On the other hand, your hobbies reveal more about who you are as a person. Include a hobbies section on your resume if you have the room as an easy way to convey individuality.
Before including your hobbies and interests on your resume, think about what you’re trying to communicate to potential employers. By describing your hobbies, employers can get a feel of how you spend your time and what other abilities you have.
Interests, on the other hand, may indicate subjects you’re currently exploring or wish to research, which could make you a good fit for the company.
Conclusion
If you followed all of the preceding advice, you’ve given yourself the best possible opportunity of landing that data analyst position.
Let’s summarise everything we’ve learned thus far:
- For your data analyst resume, prioritize the reverse-chronological format, then adhere to the content style guidelines.
- Start your resume with a summary or objective to get the recruiter’s attention.
- Give your accomplishments more weight than your responsibilities.

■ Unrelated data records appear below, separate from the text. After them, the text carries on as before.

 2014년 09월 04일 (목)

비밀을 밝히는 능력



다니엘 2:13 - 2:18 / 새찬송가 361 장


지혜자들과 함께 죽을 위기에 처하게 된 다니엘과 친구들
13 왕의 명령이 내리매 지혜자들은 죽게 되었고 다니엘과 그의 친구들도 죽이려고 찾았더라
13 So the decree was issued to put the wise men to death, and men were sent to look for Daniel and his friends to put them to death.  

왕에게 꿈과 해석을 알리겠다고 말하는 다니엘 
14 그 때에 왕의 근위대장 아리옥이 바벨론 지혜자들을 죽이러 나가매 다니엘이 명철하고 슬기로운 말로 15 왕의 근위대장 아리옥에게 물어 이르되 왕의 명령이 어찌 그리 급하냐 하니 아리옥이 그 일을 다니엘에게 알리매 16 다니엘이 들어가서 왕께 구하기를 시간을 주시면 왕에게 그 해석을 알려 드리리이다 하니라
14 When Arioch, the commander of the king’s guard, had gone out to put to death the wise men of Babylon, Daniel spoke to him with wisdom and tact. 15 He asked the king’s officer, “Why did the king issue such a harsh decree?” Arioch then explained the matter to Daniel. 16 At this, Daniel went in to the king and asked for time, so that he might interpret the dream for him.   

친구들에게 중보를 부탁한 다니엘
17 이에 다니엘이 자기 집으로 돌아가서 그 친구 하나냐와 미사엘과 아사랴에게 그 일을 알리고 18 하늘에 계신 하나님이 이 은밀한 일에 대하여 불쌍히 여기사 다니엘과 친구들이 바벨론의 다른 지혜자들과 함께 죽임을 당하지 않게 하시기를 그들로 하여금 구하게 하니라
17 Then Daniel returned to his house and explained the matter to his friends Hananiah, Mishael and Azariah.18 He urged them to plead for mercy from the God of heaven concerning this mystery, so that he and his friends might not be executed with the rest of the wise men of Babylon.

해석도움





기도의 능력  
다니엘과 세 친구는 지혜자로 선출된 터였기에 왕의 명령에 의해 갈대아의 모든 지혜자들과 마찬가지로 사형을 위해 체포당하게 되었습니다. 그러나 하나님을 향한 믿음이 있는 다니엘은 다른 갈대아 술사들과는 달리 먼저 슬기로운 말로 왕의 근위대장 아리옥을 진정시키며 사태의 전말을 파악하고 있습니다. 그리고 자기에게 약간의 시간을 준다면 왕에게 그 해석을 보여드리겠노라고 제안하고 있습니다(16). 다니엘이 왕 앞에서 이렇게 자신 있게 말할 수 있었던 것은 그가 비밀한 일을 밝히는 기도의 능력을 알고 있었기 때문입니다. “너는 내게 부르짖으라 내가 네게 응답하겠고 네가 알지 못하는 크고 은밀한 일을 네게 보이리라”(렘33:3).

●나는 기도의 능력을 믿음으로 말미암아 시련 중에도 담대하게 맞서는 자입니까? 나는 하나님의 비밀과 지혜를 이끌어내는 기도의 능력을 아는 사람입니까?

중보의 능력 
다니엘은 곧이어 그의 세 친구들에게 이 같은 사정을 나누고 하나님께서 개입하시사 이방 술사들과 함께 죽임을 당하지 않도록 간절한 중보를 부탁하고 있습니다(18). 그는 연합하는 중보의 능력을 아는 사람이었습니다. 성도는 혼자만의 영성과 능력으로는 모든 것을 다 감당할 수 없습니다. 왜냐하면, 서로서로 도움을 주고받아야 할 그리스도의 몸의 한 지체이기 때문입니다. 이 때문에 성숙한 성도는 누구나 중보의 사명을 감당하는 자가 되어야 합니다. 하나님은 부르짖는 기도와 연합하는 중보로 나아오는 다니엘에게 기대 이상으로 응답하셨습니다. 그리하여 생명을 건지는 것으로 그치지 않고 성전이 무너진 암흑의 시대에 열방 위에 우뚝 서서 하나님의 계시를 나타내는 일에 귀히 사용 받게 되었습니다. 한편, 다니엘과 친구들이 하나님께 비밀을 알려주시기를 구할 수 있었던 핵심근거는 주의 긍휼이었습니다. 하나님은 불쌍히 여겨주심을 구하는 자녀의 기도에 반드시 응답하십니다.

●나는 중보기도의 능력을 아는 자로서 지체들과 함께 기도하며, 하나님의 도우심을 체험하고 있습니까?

- Don’t veer off the beaten route; be specific and provide material that is relevant to data analyst jobs.
- For a successful application, create an engaging résumé.
FAQs
How do you show data analysis skills on a resume?
Include technical capabilities that are relevant to data analytics, beginning with your strongest abilities. Examine the job description to evaluate if your skills are appropriate for the position. Use bullet points to keep your talents section neat and easy to read, as well as to draw attention to important skills.
Is data analyst a stressful job?
Working as a data analyst can be stressful, but it all relies on your employer, business culture, and your own capability of doing work. Being a data analyst can be a dream profession for some of us. However, this isn’t the case for everyone. This position necessitates self-sufficiency and the ability to work independently. Furthermore, you must devote a significant amount of time and effort to improving your technical, communication, and business skills. Yes, you read that correctly. Is it the type of position where you require both technical and business skills, as well as the ability to communicate effectively.
What is a data analyst’s salary?
A data analyst’s pay could range from Rs.342,363 to Rs.1,750,000 per year. The demand for a data analyst has improved since the amount of data has expanded greatly in comparison to past years. As a result, a data analyst pay for a newcomer in India could be an excellent place to start. It should be noted that a data analyst’s income is determined by a variety of criteria, including experience, skills, location, and employer.
Do I need a degree to be a data analyst?
No, a degree is not required to work as a Data Analyst, but you must possess the necessary hard and soft skills to be considered for a position in data analysis. Keep in mind that most entry-level Data Analyst positions have typically needed at least a bachelor’s degree.